# [Task goal]
Find every line in the records below that contains the word "race", and copy each such line.
/---
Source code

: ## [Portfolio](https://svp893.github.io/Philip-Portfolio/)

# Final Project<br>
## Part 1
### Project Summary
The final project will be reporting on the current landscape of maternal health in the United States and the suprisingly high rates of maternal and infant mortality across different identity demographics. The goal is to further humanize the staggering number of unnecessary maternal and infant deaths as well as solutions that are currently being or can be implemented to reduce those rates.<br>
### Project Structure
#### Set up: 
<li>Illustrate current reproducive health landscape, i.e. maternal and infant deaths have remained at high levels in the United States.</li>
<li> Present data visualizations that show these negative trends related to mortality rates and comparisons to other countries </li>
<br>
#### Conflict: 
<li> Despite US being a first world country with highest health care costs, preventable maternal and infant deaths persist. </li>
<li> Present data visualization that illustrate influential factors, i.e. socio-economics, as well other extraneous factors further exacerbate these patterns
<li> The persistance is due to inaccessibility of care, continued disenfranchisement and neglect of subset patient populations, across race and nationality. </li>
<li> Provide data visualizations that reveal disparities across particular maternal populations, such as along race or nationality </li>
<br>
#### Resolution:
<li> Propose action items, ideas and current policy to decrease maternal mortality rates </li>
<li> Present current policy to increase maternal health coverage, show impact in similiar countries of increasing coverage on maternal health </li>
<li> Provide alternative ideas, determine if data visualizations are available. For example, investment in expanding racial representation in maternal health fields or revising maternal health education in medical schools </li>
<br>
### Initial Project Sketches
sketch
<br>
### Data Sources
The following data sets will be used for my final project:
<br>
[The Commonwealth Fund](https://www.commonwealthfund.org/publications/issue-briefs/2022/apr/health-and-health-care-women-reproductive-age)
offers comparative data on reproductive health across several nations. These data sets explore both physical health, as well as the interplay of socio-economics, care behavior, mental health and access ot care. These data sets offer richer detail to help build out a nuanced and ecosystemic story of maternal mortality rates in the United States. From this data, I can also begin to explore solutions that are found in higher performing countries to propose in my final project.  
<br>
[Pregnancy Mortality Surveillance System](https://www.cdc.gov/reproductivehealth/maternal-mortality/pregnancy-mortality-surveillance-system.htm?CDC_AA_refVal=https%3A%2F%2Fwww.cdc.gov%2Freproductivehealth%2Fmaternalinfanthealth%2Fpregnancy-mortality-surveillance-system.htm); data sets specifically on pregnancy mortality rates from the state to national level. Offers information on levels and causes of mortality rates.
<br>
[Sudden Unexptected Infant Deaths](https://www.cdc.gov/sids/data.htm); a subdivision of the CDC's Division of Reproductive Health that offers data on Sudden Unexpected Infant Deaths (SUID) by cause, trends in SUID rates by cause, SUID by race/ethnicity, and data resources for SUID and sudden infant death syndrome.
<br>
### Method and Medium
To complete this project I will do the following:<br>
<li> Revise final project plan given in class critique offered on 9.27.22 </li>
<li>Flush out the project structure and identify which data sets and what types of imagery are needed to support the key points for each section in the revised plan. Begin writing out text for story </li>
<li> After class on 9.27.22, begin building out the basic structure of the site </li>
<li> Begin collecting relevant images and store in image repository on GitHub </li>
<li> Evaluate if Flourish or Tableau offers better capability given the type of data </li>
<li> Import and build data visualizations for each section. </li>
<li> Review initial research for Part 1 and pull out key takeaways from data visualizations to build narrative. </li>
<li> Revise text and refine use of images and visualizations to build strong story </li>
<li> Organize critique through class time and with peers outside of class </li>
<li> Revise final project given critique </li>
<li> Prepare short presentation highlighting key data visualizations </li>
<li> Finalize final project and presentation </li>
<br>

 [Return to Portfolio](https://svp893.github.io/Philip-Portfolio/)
\---
/---
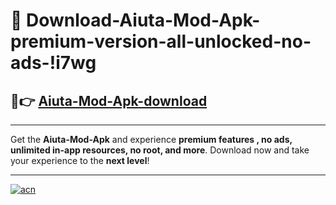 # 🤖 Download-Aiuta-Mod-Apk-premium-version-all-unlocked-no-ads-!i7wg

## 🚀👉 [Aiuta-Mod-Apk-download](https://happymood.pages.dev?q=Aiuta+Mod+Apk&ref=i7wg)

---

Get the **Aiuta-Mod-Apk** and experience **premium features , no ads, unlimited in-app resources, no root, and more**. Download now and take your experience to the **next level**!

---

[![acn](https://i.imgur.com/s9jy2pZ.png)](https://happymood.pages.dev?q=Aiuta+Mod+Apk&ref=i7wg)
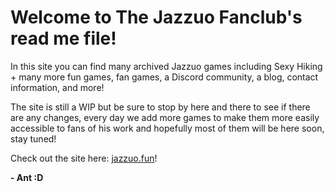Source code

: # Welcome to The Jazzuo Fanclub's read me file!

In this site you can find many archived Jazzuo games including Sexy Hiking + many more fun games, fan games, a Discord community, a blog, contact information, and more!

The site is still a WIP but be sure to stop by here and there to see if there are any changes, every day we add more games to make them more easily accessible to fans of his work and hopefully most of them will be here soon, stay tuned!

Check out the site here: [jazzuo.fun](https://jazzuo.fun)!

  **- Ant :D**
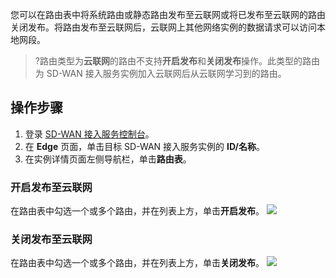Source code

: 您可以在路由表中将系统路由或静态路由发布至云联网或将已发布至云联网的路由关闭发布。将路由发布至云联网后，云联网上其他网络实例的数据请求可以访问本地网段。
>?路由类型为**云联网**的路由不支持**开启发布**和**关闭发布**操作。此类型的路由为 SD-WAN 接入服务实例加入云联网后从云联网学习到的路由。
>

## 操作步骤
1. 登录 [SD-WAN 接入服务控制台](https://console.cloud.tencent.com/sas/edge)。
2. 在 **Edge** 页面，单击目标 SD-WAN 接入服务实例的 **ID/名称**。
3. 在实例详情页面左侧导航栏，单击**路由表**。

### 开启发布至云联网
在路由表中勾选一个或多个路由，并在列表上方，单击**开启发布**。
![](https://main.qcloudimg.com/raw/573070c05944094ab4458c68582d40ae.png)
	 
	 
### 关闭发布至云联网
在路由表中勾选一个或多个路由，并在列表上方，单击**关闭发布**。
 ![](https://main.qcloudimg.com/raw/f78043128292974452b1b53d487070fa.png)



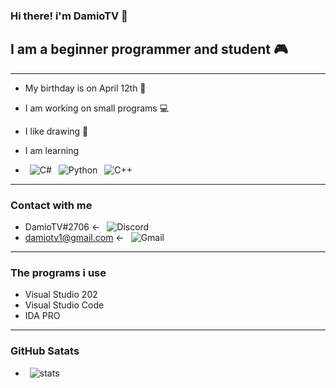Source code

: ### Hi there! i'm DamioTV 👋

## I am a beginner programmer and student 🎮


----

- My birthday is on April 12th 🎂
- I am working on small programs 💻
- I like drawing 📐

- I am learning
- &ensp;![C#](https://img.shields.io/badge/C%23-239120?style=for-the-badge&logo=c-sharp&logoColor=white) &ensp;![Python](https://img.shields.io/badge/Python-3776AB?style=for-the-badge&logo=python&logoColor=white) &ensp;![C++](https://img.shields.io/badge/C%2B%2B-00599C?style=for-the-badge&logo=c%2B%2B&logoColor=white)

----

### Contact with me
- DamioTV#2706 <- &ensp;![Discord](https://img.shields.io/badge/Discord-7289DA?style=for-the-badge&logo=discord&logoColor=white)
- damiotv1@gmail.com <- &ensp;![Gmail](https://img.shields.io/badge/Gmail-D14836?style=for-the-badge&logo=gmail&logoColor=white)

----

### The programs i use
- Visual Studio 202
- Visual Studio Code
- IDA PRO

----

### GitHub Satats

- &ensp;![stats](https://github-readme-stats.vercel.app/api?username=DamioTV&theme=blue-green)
\---
# [Exercise answer]
<li> The persistance is due to inaccessibility of care, continued disenfranchisement and neglect of subset patient populations, across race and nationality. </li>
<li> Provide data visualizations that reveal disparities across particular maternal populations, such as along race or nationality </li>
[Sudden Unexptected Infant Deaths](https://www.cdc.gov/sids/data.htm); a subdivision of the CDC's Division of Reproductive Health that offers data on Sudden Unexpected Infant Deaths (SUID) by cause, trends in SUID rates by cause, SUID by race/ethnicity, and data resources for SUID and sudden infant death syndrome.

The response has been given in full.